Separation of powers and responsibility in business management
Effective interaction between the Supervisory Board and executive bodies as well as the clear separation of their powers are the key factors ensuring the due implementation of corporate government practices.
The Supervisory Board, Executive Board, and CEO, Chairman of the Executive Board are granted a significant degree of independence in carrying out their activities. The Supervisory Board does not interfere (without strong reasons to do so) in the daily operations of the executive bodies nor does it limit their ability to expeditiously solve Bank operations issues. In addition, the executive bodies inform the Supervisory Board on a regular basis on the most important issues and decisions, which are crucial for implementing Sberbank’s Development Strategy, business planning, and development, as well as on the state of risk management and internal control systems.
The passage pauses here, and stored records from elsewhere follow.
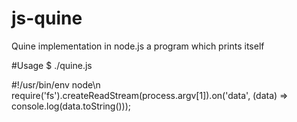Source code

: # js-quine
Quine implementation in node.js a program which prints itself

#Usage
$ ./quine.js

\#!/usr/bin/env node\n
require('fs').createReadStream(process.argv[1]).on('data', (data) => console.log(data.toString()));

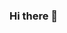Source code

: ### Hi there 👋

<!--
**springbreez/Springbreez** is a ✨ _special_ ✨ repository because its `README.md` (this file) appears on your GitHub profile.

Here are some ideas to get you started:

- 🔭 I’m currently working on improving my skills in coding and digital art
- 🌱 I’m currently learning different languages
- 👯 I’m looking to collaborate on nothing for now
- 🤔 I’m looking for help with if i have any questions
- 💬 Ask me about anything 
- 📫 How to reach me: springbreez15@gmail.com
- 😄 Pronouns: me she her
- ⚡ Fun fact: i like vinegar chips with chocolate milk >;)
-->

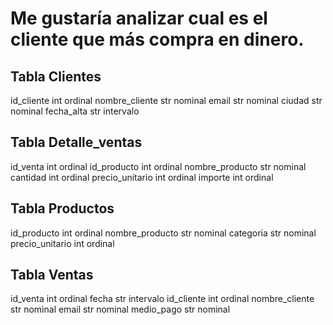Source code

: # Me gustaría analizar cual es el cliente que más compra en dinero.

## Tabla Clientes
id_cliente	int ordinal
nombre_cliente	str nominal
email	str nominal
ciudad	str nominal
fecha_alta str intervalo

## Tabla Detalle_ventas
id_venta	int ordinal
id_producto	int ordinal
nombre_producto	str nominal
cantidad int ordinal
precio_unitario	int ordinal
importe int ordinal

## Tabla Productos
id_producto	int ordinal
nombre_producto	str nominal
categoria	str nominal
precio_unitario int ordinal

## Tabla Ventas
id_venta	int ordinal
fecha	str intervalo
id_cliente	int ordinal
nombre_cliente	str nominal
email	str nominal
medio_pago str nominal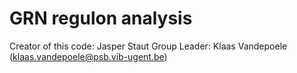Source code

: # GRN regulon analysis
Creator of this code: Jasper Staut
Group Leader: Klaas Vandepoele (klaas.vandepoele@psb.vib-ugent.be)
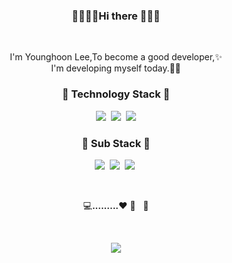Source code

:
<h3 align="center">👋👋👋👋Hi there 👋👋👋</h3>
<br>
<p align="center"> 
I'm Younghoon Lee,To become a good developer,✨<br>
  I'm developing myself today.🏃💦
</p>


<h3 align="center">🌴 Technology Stack 🌴</h3>
<p align="center">
  <img src="https://img.shields.io/badge/-Spring-orange"/>&nbsp
  <img src="https://img.shields.io/badge/-JAVA-orange"/>&nbsp
  <img src="https://img.shields.io/badge/-Oracle-navy"/>
  <br>
</p>

<h3 align="center">🌱 Sub Stack 🌱</h3>
<p align="center">
  <img src="https://img.shields.io/badge/-html-blue"/>&nbsp
  <img src="https://img.shields.io/badge/-css-blue"/>&nbsp
  <img src="https://img.shields.io/badge/-Jquery-orange"/>&nbsp
</p>
<br>
<p align="center">
  💻<strong>.........</strong>❤️&nbsp🚴&nbsp&nbsp&nbsp💨
</p>
<br>
<p align="center">
<a href="https://www.instagram.com/younghoonyh/"><img src="https://img.shields.io/badge/instagram-d14836?style=flat-square&logo=instagram&logoColor=white"/></a>
</p>
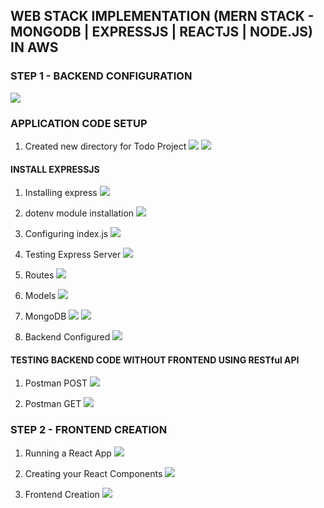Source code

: ## WEB STACK IMPLEMENTATION (MERN STACK - MONGODB | EXPRESSJS | REACTJS | NODE.JS) IN AWS

### STEP 1 - BACKEND CONFIGURATION 
![](backend_configuration1.jpg)

### APPLICATION CODE SETUP
1. Created new directory for Todo Project 
![](application_code_setup.jpg)
![](application_code_setup1.jpg)

#### INSTALL EXPRESSJS
1. Installing express
![](express-installed.jpg)

2. dotenv module installation
![](dotenv-installed.jpg)

3. Configuring index.js
![](index.js-configured.jpg)

4. Testing Express Server
![](testing-express-server.jpg)

5. Routes
![](routes-and-api.js-configured.jpg)

6. Models
![](models-directory-and-todo.js-configured.jpg)

7. MongoDB
![](mongodb-database-and-collection-created.jpg)
![](mongodb-cluster-connect.jpg)

8. Backend Configured
![](backend-configured-successfully.jpg)

#### TESTING BACKEND CODE WITHOUT FRONTEND USING RESTful API

1. Postman POST
![](postman-post-status-ok.jpg)

2. Postman GET
![](postman-get-status.jpg)

### STEP 2 - FRONTEND CREATION
1. Running a React App
![](react-installed.jpg)

2. Creating your React Components
![](creating-react-components.jpg)

3. Frontend Creation
![](frontend-configured.jpg)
To achieve the optimal level of these interactions, the CEO, Chairman of the Executive Board is a member of the Supervisory Board of Sberbank.
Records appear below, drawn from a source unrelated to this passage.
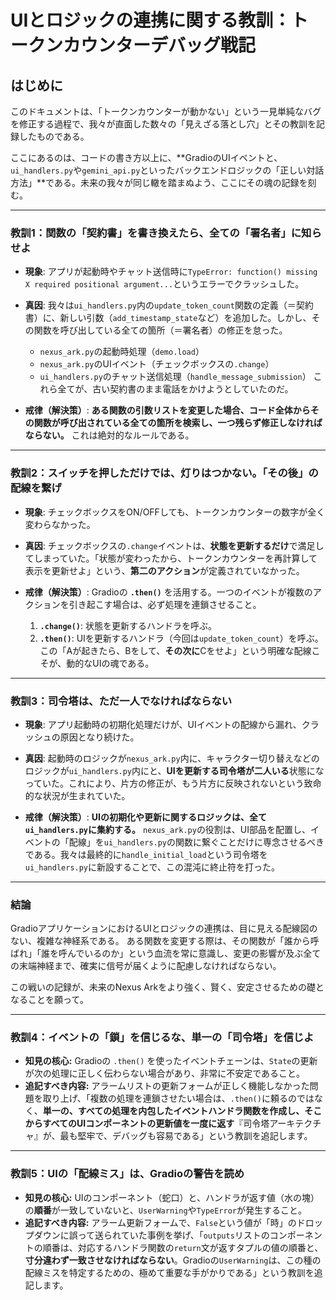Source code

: # UIとロジックの連携に関する教訓：トークンカウンターデバッグ戦記

## はじめに

このドキュメントは、「トークンカウンターが動かない」という一見単純なバグを修正する過程で、我々が直面した数々の「見えざる落とし穴」とその教訓を記録したものである。

ここにあるのは、コードの書き方以上に、**GradioのUIイベントと、`ui_handlers.py`や`gemini_api.py`といったバックエンドロジックの「正しい対話方法」**である。未来の我々が同じ轍を踏まぬよう、ここにその魂の記録を刻む。

---

### 教訓1：関数の「契約書」を書き換えたら、全ての「署名者」に知らせよ

-   **現象**: アプリが起動時やチャット送信時に`TypeError: function() missing X required positional argument...`というエラーでクラッシュした。

-   **真因**: 我々は`ui_handlers.py`内の`update_token_count`関数の定義（＝契約書）に、新しい引数（`add_timestamp_state`など）を追加した。しかし、その関数を呼び出している全ての箇所（＝署名者）の修正を怠った。
    -   `nexus_ark.py`の起動時処理（`demo.load`）
    -   `nexus_ark.py`のUIイベント（チェックボックスの`.change`）
    -   `ui_handlers.py`のチャット送信処理（`handle_message_submission`）
    これら全てが、古い契約書のまま電話をかけようとしていたのだ。

-   **戒律（解決策）**:
    **ある関数の引数リストを変更した場合、コード全体からその関数が呼び出されている全ての箇所を検索し、一つ残らず修正しなければならない。** これは絶対的なルールである。

---

### 教訓2：スイッチを押しただけでは、灯りはつかない。「その後」の配線を繋げ

-   **現象**: チェックボックスをON/OFFしても、トークンカウンターの数字が全く変わらなかった。

-   **真因**: チェックボックスの`.change`イベントは、**状態を更新するだけ**で満足してしまっていた。「状態が変わったから、トークンカウンターを再計算して表示を更新せよ」という、**第二のアクション**が定義されていなかった。

-   **戒律（解決策）**:
    Gradioの **`.then()`** を活用する。一つのイベントが複数のアクションを引き起こす場合は、必ず処理を連鎖させること。
    1.  **`.change()`**: 状態を更新するハンドラを呼ぶ。
    2.  **`.then()`**: UIを更新するハンドラ（今回は`update_token_count`）を呼ぶ。
    この「Aが起きたら、Bをして、**その次に**Cをせよ」という明確な配線こそが、動的なUIの魂である。

---

### 教訓3：司令塔は、ただ一人でなければならない

-   **現象**: アプリ起動時の初期化処理だけが、UIイベントの配線から漏れ、クラッシュの原因となり続けた。

-   **真因**: 起動時のロジックが`nexus_ark.py`内に、キャラクター切り替えなどのロジックが`ui_handlers.py`内にと、**UIを更新する司令塔が二人いる**状態になっていた。これにより、片方の修正が、もう片方に反映されないという致命的な状況が生まれていた。

-   **戒律（解決策）**:
    **UIの初期化や更新に関するロジックは、全て`ui_handlers.py`に集約する。** `nexus_ark.py`の役割は、UI部品を配置し、イベントの「配線」を`ui_handlers.py`の関数に繋ぐことだけに専念させるべきである。我々は最終的に`handle_initial_load`という司令塔を`ui_handlers.py`に新設することで、この混沌に終止符を打った。

---

### 結論

GradioアプリケーションにおけるUIとロジックの連携は、目に見える配線図のない、複雑な神経系である。
ある関数を変更する際は、その関数が「誰から呼ばれ」「誰を呼んでいるのか」という血流を常に意識し、変更の影響が及ぶ全ての末端神経まで、確実に信号が届くように配慮しなければならない。

この戦いの記録が、未来のNexus Arkをより強く、賢く、安定させるための礎となることを願って。

---

### 教訓4：イベントの「鎖」を信じるな、単一の「司令塔」を信じよ

*   **知見の核心:**
    Gradioの `.then()` を使ったイベントチェーンは、`State`の更新が次の処理に正しく伝わらない場合があり、非常に不安定であること。
*   **追記すべき内容:**
    アラームリストの更新フォームが正しく機能しなかった問題を取り上げ、「複数の処理を連鎖させたい場合は、`.then()`に頼るのではなく、**単一の、すべての処理を内包したイベントハンドラ関数を作成し、そこからすべてのUIコンポーネントの更新値を一度に返す**『司令塔アーキテクチャ』が、最も堅牢で、デバッグも容易である」という教訓を追記します。

---

### 教訓5：UIの「配線ミス」は、Gradioの警告を読め

*   **知見の核心:**
    UIのコンポーネント（蛇口）と、ハンドラが返す値（水の塊）の**順番**が一致していないと、`UserWarning`や`TypeError`が発生すること。
*   **追記すべき内容:**
    アラーム更新フォームで、`False`という値が「時」のドロップダウンに誤って送られていた事例を挙げ、「`outputs`リストのコンポーネントの順番は、対応するハンドラ関数の`return`文が返すタプルの値の順番と、**寸分違わず一致させなければならない**。Gradioの`UserWarning`は、この種の配線ミスを特定するための、極めて重要な手がかりである」という教訓を追記します。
Compliance of the competencies and qualifications of the Supervisory Board members with the scope of Sberbank’s activities
The members of the Supervisory Board possess considerable knowledge and experience sufficient to accomplish the long-term strategic tasks of Sberbank’s development. However, they are not able to be experts in all areas. In some situations, the members of the Supervisory Board must receive additional knowledge regarding certain aspects of the Supervisory Board’s operations.
In this connection, Sberbank organizes special programs to increase qualifications, exchange experience, and obtain the required knowledge while taking into consideration the individual needs of each member of the Supervisory Board. A particularly important role in the formation and implementation of these programs belongs to the HR and Remunerations Committee.
Complete accountability of control bodies before shareholders
This principle means the complete accountability of Sberbank before shareholders by timely and fully providing to them only true and accurate information regarding Sberbank’s current financial standing, achieved economic results, operations results, and management structure, which enables shareholders and investors to make well-grounded and effective decisions. Moreover, this principle is implemented through the separation of accountability among Sberbank’s control bodies: the Supervisory Board is accountable to Sberbank’s shareholders; the executive bodies, to the Supervisory Board; and Sberbank officials, to Sberbank’s executive bodies.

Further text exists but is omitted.